Excerpted records:
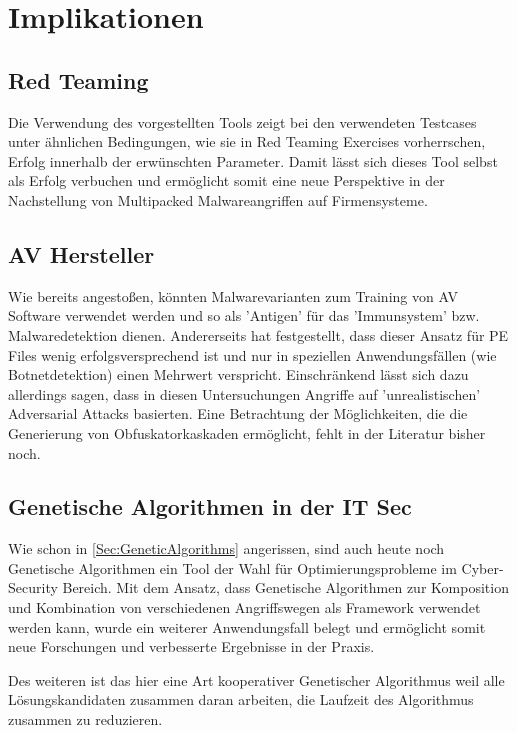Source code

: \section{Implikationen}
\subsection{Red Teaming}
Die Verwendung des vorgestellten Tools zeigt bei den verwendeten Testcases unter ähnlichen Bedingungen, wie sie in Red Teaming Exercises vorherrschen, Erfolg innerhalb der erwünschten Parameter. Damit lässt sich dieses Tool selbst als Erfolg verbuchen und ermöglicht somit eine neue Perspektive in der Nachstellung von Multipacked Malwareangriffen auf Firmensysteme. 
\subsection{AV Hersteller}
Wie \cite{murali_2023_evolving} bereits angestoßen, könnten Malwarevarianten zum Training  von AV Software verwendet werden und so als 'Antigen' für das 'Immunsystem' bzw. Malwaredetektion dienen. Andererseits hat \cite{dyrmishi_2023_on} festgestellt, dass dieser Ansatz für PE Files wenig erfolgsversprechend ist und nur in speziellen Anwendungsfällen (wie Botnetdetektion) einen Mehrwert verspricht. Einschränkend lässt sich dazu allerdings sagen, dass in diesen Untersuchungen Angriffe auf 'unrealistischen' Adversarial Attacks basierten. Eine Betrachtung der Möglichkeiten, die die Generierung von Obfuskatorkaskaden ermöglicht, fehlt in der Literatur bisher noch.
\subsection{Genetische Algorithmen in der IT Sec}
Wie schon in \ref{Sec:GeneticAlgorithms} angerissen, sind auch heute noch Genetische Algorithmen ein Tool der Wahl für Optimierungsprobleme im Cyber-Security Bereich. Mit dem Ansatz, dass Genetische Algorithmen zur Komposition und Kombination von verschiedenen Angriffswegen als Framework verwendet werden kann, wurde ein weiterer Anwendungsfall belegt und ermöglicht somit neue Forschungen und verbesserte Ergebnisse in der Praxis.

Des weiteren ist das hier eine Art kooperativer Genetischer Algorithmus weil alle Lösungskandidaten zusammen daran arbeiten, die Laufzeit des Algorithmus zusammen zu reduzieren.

--

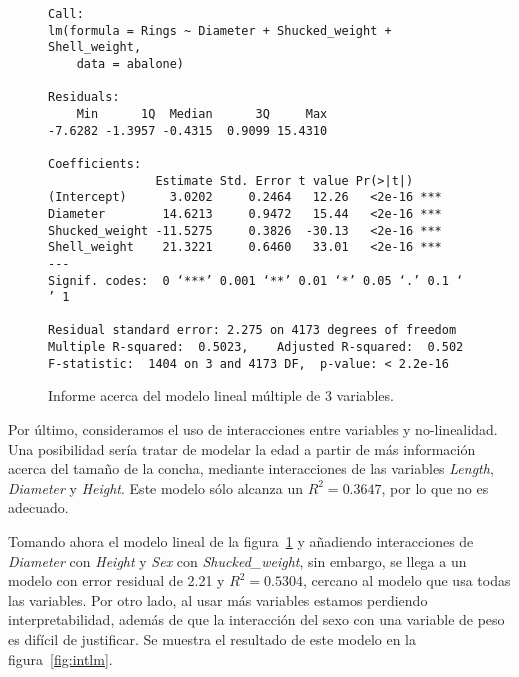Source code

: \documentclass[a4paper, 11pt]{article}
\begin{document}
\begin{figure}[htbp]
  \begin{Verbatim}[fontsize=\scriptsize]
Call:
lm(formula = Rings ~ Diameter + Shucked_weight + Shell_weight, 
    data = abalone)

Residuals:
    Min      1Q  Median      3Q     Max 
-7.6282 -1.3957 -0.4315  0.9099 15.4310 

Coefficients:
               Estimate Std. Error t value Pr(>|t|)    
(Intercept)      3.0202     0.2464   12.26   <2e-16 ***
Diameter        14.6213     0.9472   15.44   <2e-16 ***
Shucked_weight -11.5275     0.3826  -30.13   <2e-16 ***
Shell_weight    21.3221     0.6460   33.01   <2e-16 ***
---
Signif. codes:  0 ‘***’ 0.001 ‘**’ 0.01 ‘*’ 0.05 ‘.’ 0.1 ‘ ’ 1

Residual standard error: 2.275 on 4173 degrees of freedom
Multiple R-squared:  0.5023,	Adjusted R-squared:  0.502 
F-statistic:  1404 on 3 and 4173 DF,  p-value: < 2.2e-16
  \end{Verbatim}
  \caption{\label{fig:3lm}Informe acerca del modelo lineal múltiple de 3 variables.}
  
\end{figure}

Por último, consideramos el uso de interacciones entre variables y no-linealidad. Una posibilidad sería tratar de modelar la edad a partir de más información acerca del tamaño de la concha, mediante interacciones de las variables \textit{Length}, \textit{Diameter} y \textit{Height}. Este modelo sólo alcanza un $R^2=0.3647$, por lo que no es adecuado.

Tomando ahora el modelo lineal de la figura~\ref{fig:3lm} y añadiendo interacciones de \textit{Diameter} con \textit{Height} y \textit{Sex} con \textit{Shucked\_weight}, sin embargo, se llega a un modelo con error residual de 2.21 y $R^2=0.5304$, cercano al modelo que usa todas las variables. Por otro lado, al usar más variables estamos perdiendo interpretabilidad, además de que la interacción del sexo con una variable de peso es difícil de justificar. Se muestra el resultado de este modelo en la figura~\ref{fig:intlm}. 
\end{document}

Work task: Bring together each line above where the string "Verbatim" turns up.

Response:
  \begin{Verbatim}[fontsize=\scriptsize]
  \end{Verbatim}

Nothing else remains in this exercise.